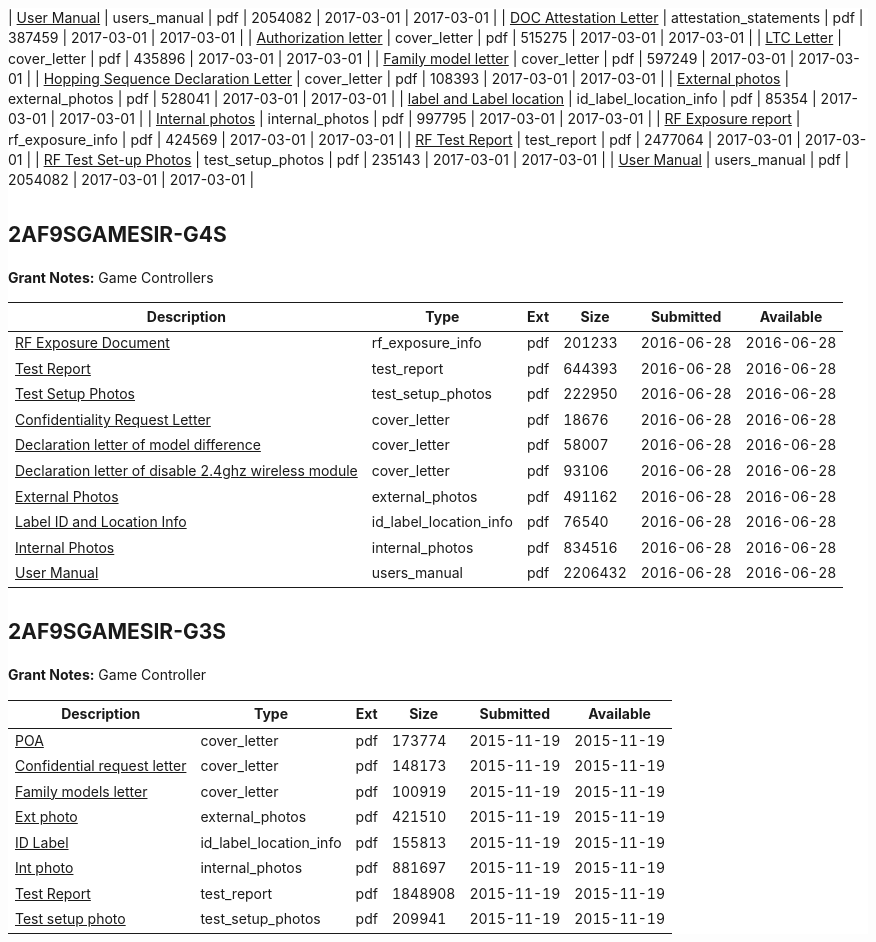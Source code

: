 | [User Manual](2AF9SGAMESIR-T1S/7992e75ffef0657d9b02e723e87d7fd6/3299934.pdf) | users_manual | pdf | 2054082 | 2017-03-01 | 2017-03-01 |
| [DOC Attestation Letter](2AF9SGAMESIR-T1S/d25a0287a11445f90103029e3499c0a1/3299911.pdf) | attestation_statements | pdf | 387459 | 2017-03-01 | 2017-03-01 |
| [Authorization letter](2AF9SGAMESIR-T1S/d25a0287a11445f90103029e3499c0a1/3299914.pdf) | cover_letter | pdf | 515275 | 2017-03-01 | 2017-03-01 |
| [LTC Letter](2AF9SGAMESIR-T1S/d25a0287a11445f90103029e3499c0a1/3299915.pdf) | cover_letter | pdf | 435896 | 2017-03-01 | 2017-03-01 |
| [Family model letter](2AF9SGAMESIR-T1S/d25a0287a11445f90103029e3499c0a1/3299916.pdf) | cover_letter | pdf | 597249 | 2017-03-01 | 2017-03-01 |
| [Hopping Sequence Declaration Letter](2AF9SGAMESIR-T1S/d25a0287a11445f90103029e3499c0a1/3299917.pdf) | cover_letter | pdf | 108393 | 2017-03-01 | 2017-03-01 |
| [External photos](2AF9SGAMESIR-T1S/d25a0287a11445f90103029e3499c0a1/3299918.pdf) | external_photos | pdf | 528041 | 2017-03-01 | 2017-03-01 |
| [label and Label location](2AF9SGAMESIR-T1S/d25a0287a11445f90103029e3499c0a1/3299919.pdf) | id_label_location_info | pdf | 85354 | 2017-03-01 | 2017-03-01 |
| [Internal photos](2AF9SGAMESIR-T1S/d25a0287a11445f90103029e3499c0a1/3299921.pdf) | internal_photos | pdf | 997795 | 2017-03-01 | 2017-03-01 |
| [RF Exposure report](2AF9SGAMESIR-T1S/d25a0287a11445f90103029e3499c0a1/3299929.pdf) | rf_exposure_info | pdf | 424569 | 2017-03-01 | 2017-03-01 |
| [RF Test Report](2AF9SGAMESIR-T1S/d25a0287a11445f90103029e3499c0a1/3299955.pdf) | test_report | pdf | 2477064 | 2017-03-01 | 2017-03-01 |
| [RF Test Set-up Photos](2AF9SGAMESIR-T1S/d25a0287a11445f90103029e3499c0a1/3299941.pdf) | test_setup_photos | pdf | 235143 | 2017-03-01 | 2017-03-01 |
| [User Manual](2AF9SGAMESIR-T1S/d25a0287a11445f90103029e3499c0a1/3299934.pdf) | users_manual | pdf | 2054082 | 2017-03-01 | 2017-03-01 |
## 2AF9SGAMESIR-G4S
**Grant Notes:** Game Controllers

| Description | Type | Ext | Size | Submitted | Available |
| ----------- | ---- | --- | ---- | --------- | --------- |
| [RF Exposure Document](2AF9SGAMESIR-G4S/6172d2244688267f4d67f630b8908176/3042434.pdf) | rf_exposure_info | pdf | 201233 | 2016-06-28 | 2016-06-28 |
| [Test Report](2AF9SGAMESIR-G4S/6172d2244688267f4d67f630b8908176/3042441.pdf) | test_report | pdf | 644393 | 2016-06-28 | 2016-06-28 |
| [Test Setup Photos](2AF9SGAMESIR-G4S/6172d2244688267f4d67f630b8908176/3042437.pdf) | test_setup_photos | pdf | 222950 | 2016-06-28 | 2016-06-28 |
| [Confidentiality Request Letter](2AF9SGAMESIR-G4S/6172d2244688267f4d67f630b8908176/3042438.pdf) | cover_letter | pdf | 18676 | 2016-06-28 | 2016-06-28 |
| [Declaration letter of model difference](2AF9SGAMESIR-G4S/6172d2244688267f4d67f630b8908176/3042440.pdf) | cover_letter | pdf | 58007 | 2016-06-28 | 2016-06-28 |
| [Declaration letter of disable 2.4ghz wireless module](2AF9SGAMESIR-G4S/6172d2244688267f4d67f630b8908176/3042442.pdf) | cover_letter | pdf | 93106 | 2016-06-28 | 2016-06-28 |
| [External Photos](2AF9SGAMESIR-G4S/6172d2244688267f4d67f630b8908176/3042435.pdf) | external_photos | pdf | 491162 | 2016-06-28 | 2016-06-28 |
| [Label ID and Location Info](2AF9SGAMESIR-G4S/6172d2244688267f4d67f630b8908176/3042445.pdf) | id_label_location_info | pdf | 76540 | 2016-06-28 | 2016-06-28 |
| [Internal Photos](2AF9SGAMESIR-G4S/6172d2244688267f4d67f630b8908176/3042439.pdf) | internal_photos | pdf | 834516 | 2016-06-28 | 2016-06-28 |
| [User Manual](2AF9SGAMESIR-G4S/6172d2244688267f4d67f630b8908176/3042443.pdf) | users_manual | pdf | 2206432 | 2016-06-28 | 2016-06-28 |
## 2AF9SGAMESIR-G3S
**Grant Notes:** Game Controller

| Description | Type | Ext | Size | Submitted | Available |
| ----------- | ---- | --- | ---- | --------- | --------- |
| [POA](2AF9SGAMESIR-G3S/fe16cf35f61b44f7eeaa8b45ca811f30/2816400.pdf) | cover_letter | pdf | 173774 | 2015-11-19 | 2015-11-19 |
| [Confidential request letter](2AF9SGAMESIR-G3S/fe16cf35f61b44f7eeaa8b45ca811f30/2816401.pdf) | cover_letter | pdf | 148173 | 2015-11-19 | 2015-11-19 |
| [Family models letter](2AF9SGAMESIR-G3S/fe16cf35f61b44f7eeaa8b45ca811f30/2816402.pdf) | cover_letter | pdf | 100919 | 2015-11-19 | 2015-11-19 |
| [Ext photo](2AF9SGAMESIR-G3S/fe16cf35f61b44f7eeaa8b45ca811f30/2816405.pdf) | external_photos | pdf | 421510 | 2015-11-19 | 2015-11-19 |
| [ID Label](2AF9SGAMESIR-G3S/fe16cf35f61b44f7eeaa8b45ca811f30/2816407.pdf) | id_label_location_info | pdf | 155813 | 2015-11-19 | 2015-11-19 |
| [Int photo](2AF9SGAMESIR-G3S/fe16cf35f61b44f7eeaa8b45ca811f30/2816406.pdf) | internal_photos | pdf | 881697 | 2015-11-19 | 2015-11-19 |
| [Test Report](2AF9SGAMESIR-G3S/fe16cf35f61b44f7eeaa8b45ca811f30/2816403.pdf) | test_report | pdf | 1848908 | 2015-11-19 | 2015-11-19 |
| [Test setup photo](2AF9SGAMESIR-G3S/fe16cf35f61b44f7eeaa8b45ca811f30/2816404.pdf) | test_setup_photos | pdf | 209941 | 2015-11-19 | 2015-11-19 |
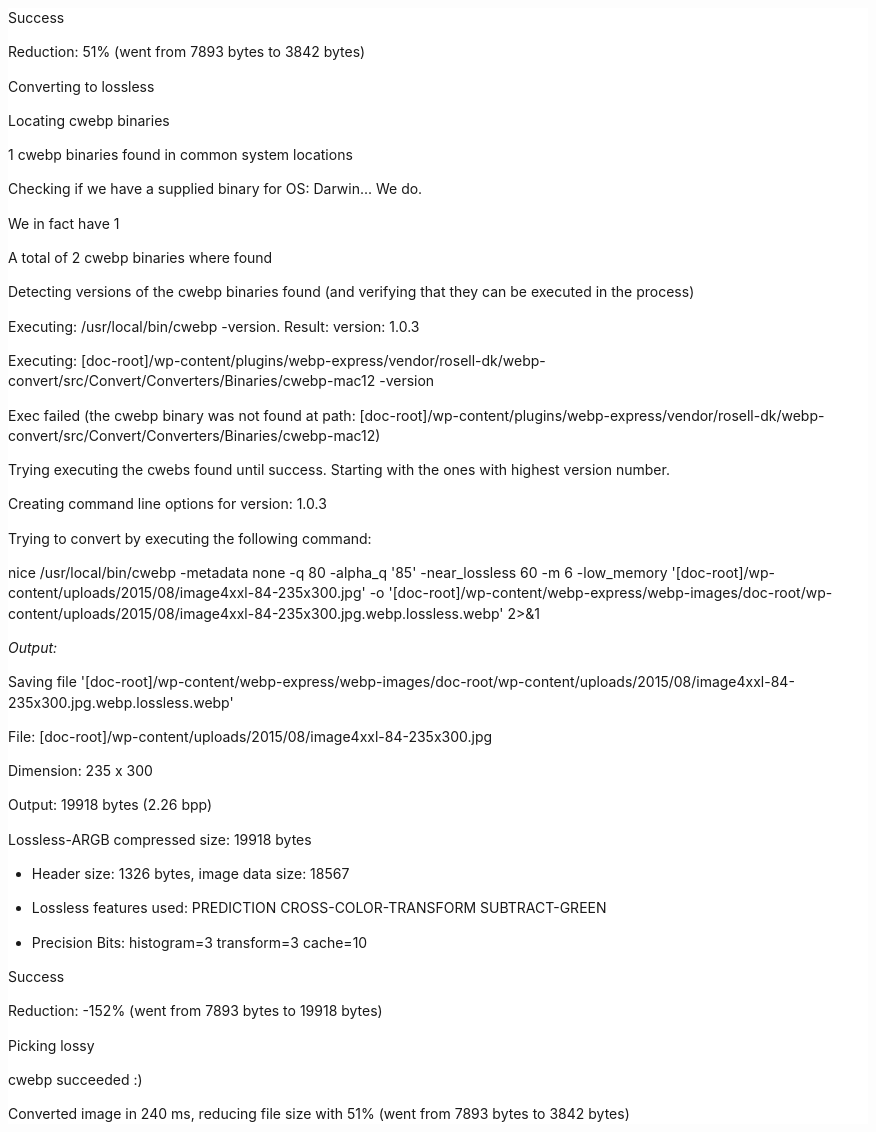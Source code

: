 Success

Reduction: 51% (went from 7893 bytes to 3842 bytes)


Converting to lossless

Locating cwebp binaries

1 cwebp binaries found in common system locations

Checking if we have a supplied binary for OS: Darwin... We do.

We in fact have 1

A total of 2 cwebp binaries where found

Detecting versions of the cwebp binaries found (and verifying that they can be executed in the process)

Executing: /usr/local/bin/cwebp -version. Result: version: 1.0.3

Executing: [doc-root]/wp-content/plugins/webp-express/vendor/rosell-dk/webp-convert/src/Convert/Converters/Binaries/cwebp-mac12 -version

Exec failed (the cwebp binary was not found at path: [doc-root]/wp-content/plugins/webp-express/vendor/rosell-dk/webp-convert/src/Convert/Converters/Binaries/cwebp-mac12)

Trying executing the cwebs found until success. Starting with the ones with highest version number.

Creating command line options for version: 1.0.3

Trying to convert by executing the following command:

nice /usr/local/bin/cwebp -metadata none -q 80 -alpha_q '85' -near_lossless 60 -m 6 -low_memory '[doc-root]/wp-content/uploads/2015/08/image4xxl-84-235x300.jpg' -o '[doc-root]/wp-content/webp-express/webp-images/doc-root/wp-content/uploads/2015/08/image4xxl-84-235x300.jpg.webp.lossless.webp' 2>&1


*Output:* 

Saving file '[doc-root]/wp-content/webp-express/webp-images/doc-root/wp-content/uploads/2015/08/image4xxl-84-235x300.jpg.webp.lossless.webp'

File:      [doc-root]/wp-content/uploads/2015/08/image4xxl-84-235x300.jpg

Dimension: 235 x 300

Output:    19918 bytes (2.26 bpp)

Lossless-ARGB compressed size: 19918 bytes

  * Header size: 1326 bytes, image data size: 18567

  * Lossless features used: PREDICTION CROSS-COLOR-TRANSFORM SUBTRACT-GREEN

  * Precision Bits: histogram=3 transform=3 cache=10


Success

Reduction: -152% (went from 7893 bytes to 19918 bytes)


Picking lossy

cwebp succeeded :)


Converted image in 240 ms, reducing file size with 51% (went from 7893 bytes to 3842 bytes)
┄┄┄┄┄┄
• _Activity_: Within the data above, pick out all lines holding the word "local".

• _Finished task_:
Executing: /usr/local/bin/cwebp -version. Result: version: 1.0.3
nice /usr/local/bin/cwebp -metadata none -q 80 -alpha_q '85' -near_lossless 60 -m 6 -low_memory '[doc-root]/wp-content/uploads/2015/08/image4xxl-84-235x300.jpg' -o '[doc-root]/wp-content/webp-express/webp-images/doc-root/wp-content/uploads/2015/08/image4xxl-84-235x300.jpg.webp.lossless.webp' 2>&1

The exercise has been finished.